BİR TOPLUMU BOZMAK İSTİYORSANIZ KADINLARI HEDEF ALIRSINIZ
Kapitalizmin Türkiye’de ve dünyadaki oyununu felsefede Husserl’in
kurduğu görüngübilimin temeli olarak kabul edilen “yönelmişlik”
kuramıyla ön plana çıkan Alman felsefeci ve ruh bilimci Franz
Brentano’nun teorisiyle anlatan Mehmet Sabri Genç, “Her insanın
korkusu, nefreti ve sevdiği vardır. Ve her insanın bunlara
yöneldiği nesneler vardır. Siz karnıyarık seviyorsunuzdur ama size
’Karnıyarık sevme, hamburger sev’ derler. Şuanda Türkiye’de bunu
yapıyorlar. Avrupa, nefsi ve cinsellik odaklı bir hal alırken bizim
ülkemizde de cinsellik meseleleri TV aracılıyla insanların beynine
yerleştiriliyor. Çünkü bir insanın cinselliği ile oynadığınızda
ruhunun nefsine müdahale etmesi zorlanır. Avrupa’da ruh, akıl ve
iyilik yok olduğu için cinsel olarak bakarlar. O yüzden Avrupa’da
iki kişi aşk olduğu zaman cinsel olarak birbirine uygun anlamı
çıkar. Bizde ise daha farklı bakılır. Ruh uyumu ve sevgi vardır.”
diye konuştu.
“Bir toplumu bozmak istiyorsanız kadın konusunda oynama
yaparsanız.” ifadesini kullanan Genç, Türk televizyonlarındaki
programlar takip edildiğinde bunların açıkça görüldüğünü söyleyerek
“Evdeki kadınların izlediği programlara çok iyi bakın. Bir sürü
kişi ‘Kim, kime tecavüz etmiş, kim kime ne yapmış.’ bunu izliyor.
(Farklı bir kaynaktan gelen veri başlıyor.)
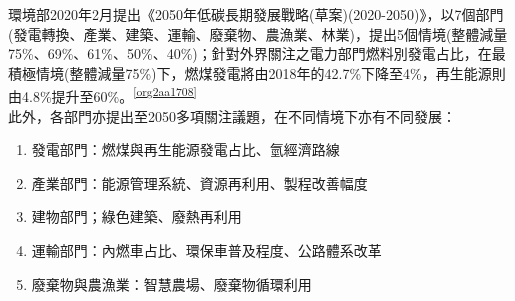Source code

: \documentclass[a4paper,12pt]{article}
\begin{document}
環境部2020年2月提出《2050年低碳長期發展戰略(草案)(2020-2050)》，以7個部門(發電轉換、產業、建築、運輸、廢棄物、農漁業、林業)，提出5個情境(整體減量75\%、69\%、61\%、50\%、40\%)；針對外界關注之電力部門燃料別發電占比，在最積極情境(整體減量75\%)下，燃煤發電將由2018年的42.7\%下降至4\%，再生能源則由4.8\%提升至60\%。\textsuperscript{\ref{org2aa1708}}\\
此外，各部門亦提出至2050多項關注議題，在不同情境下亦有不同發展：\\
\begin{enumerate}
\item 發電部門：燃煤與再生能源發電占比、氫經濟路線\\
\item 產業部門：能源管理系統、資源再利用、製程改善幅度\\
\item 建物部門；綠色建築、廢熱再利用\\
\item 運輸部門：內燃車占比、環保車普及程度、公路體系改革\\
\item 廢棄物與農漁業：智慧農場、廢棄物循環利用\\
\end{enumerate}
\end{document}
Nefsin fenomenleri altüst oluyor. Psikoloji ise bir nefis
bilimidir. Ruh bilimi değil. Milyarlarca insanını nefsi birdir.
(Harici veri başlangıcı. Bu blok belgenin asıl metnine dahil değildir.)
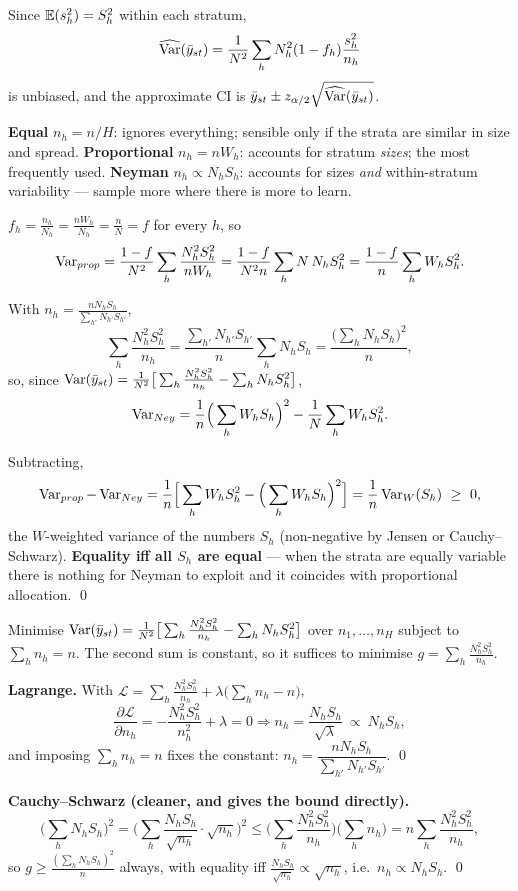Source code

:  Since $\E(s_h^2)=S_h^2$ within each stratum,
\[
  \wh\Var(\ybar_{st})=\frac1{N^2}\sum_hN_h^2(1-f_h)\frac{s_h^2}{n_h}
\]
is unbiased, and the approximate CI is
$\ybar_{st}\pm z_{\alpha/2}\sqrt{\wh\Var(\ybar_{st})}$.

 \textbf{Equal} $n_h=n/H$: ignores everything; sensible only if the strata are similar in
size and spread. \textbf{Proportional} $n_h=nW_h$: accounts for stratum \emph{sizes}; the most
frequently used. \textbf{Neyman} $n_h\propto N_hS_h$: accounts for sizes \emph{and} within-stratum
variability --- sample more where there is more to learn.

 $f_h=\frac{n_h}{N_h}=\frac{nW_h}{N_h}=\frac{n}{N}=f$ for every $h$, so
\[
  \Var_{prop}=\frac{1-f}{N^2}\sum_h\frac{N_h^2S_h^2}{nW_h}
  =\frac{1-f}{N^2n}\sum_hN\,N_hS_h^2=\frac{1-f}{n}\sum_hW_hS_h^2 .
\]

 With $n_h=\frac{nN_hS_h}{\sum_{h'}N_{h'}S_{h'}}$,
\[
  \sum_h\frac{N_h^2S_h^2}{n_h}=\frac{\sum_{h'}N_{h'}S_{h'}}{n}\sum_hN_hS_h=\frac{\big(\sum_hN_hS_h\big)^2}{n},
\]
so, since $\Var(\ybar_{st})=\frac1{N^2}\big[\sum_h\frac{N_h^2S_h^2}{n_h}-\sum_hN_hS_h^2\big]$,
\[
  \Var_{Ney}=\frac{1}{n}\Big(\sum_hW_hS_h\Big)^2-\frac1N\sum_hW_hS_h^2 .
\]

 Subtracting,
\[
  \Var_{prop}-\Var_{Ney}=\frac1n\Big[\sum_hW_hS_h^2-\Big(\sum_hW_hS_h\Big)^2\Big]
  =\frac1n\Var_W(S_h)\ \ge\ 0,
\]
the $W$-weighted variance of the numbers $S_h$ (non-negative by Jensen or Cauchy--Schwarz).
\textbf{Equality iff all $S_h$ are equal} --- when the strata are equally variable there is
nothing for Neyman to exploit and it coincides with proportional allocation. \qed

\sol Minimise $\Var(\ybar_{st})=\frac1{N^2}\big[\sum_h\frac{N_h^2S_h^2}{n_h}-\sum_hN_hS_h^2\big]$
over $n_1,\dots,n_H$ subject to $\sum_hn_h=n$. The second sum is constant, so it suffices to
minimise $g=\sum_h\frac{N_h^2S_h^2}{n_h}$.

\textbf{Lagrange.} With $\mathcal L=\sum_h\frac{N_h^2S_h^2}{n_h}+\lambda\big(\sum_hn_h-n\big)$,
\[
  \frac{\partial\mathcal L}{\partial n_h}=-\frac{N_h^2S_h^2}{n_h^2}+\lambda=0
  \Longrightarrow n_h=\frac{N_hS_h}{\sqrt\lambda}\ \propto\ N_hS_h ,
\]
and imposing $\sum_hn_h=n$ fixes the constant:
$n_h=\dfrac{nN_hS_h}{\sum_{h'}N_{h'}S_{h'}}$. \qed

\textbf{Cauchy--Schwarz (cleaner, and gives the bound directly).}
\[
  \Big(\sum_hN_hS_h\Big)^2=\Big(\sum_h\frac{N_hS_h}{\sqrt{n_h}}\cdot\sqrt{n_h}\Big)^2
  \le\Big(\sum_h\frac{N_h^2S_h^2}{n_h}\Big)\Big(\sum_hn_h\Big)
  =n\sum_h\frac{N_h^2S_h^2}{n_h},
\]
so $g\ge\frac{(\sum_hN_hS_h)^2}{n}$ always, with equality iff
$\frac{N_hS_h}{\sqrt{n_h}}\propto\sqrt{n_h}$, i.e.\ $n_h\propto N_hS_h$. \qed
Amerika’daki insanla Türkiye’deki insan tek tip olsun ki, onlara
pazarlama yapılsın. Sen kendi hazinenden haberdar olmazsan senin
tüketirler. Tüketim kültürlerinin olduğu yerde suçlar ve acılar
olacaktır. Buna karşı bir karantina ve önlem alınması
gerekmektedir.” şeklinde konuştu.
BİZİM LEYLA’MIZ JULIET OLMASIN
Kitabındaki karakterler arasında yer alan Muşlu Fesih’in yabancı
bir kadına âşık olduktan sonra yaşam ile hayat arasındaki dengeyi
kaybettikten sonra intihar ettiğini belirterek “Avrupa gidip diğer
insanlara olan etkileşimde bazı şeyleri gözetmezseniz sonu hüsran
olabilir. ‘Gece Kumar Oynayan Körler’ yazımda Muşlu bir karakter
vardı. Gördüğünüzde içiniz cız edecek bir adamdı. Kültürleri
karıştırdı. Leyla’sını arıyordu ama Juliet’ine âşık oldu. Juliet’in
hakikat yanı yoktu. Sonra intihar etti. Avrupa’da bu haber olmadı.
Çünkü intihar haberleri yasaktır.” dedi.
Genç, bizdeki Leyla ile Mecnun’un Romeo ile Juliet’ten farkını
şöyle anlattı: “Bizdeki aşk hikâyesinde neden Leyla ile Mecnun
geçer biliyor musunuz? Çünkü ‘Leyl’ Arapçada gecedir, örtendir.
Mecnun da çıplaktır, örtünecek birini arar. Mecnun’daki mana da her
erkek kendini örtecek, gizleyecek birini bulduğunda âşık olur.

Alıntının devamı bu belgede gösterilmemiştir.